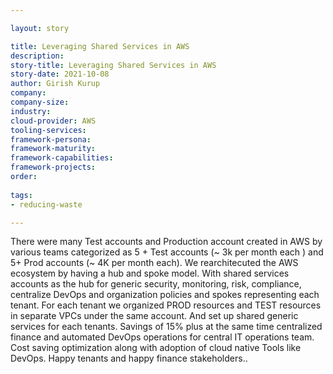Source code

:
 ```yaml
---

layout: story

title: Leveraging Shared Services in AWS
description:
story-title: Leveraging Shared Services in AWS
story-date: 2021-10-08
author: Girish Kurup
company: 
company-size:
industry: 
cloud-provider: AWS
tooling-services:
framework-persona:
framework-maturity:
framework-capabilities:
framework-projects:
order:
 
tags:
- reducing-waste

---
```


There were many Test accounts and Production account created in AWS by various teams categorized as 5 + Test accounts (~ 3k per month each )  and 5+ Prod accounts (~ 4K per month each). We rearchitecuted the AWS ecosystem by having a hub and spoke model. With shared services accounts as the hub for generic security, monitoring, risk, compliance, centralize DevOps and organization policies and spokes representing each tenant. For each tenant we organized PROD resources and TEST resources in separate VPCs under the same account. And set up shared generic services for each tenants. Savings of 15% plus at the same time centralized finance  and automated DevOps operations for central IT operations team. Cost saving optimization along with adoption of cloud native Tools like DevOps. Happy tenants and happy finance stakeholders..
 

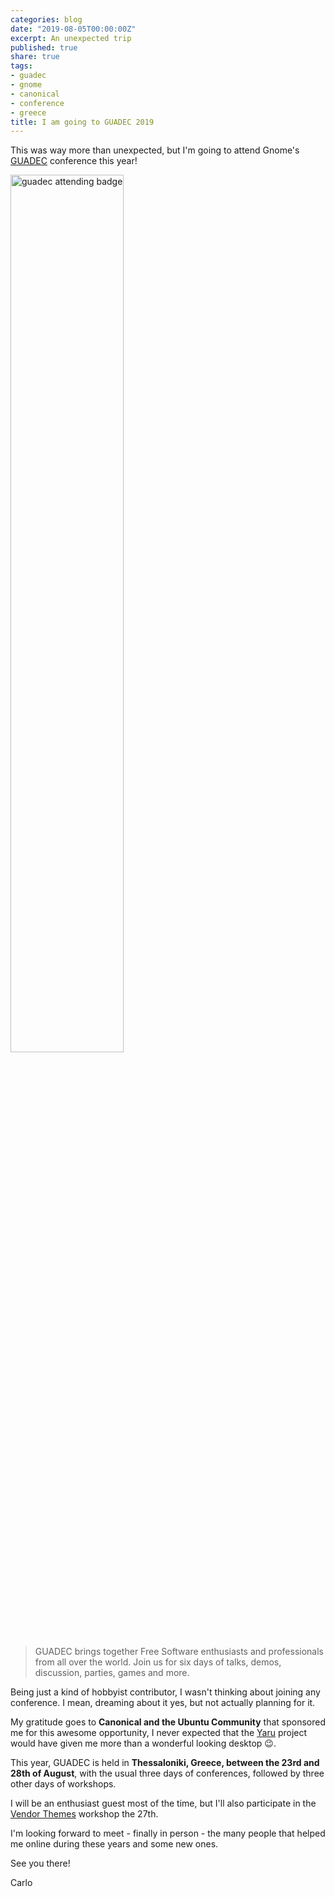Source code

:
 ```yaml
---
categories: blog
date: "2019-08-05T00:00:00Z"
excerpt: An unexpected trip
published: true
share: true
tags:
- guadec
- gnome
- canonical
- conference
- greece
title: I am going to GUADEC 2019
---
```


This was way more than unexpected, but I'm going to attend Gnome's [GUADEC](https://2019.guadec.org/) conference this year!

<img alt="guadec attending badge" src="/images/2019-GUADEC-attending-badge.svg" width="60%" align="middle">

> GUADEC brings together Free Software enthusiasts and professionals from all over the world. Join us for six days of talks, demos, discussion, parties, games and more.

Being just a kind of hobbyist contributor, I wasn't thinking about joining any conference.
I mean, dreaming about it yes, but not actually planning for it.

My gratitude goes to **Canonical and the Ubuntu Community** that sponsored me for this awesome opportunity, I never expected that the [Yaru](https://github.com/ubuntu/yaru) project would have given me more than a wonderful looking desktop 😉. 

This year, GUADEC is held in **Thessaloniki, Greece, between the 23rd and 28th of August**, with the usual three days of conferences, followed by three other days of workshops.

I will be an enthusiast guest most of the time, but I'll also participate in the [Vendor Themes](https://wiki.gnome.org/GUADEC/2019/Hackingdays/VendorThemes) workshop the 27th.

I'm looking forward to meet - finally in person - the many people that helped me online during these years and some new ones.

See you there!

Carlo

◆ The task ◆
Search the material above for the word "https", then copy each line that holds it.

◆ Output for this exercise ◆
This was way more than unexpected, but I'm going to attend Gnome's [GUADEC](https://2019.guadec.org/) conference this year!
My gratitude goes to **Canonical and the Ubuntu Community** that sponsored me for this awesome opportunity, I never expected that the [Yaru](https://github.com/ubuntu/yaru) project would have given me more than a wonderful looking desktop 😉. 
I will be an enthusiast guest most of the time, but I'll also participate in the [Vendor Themes](https://wiki.gnome.org/GUADEC/2019/Hackingdays/VendorThemes) workshop the 27th.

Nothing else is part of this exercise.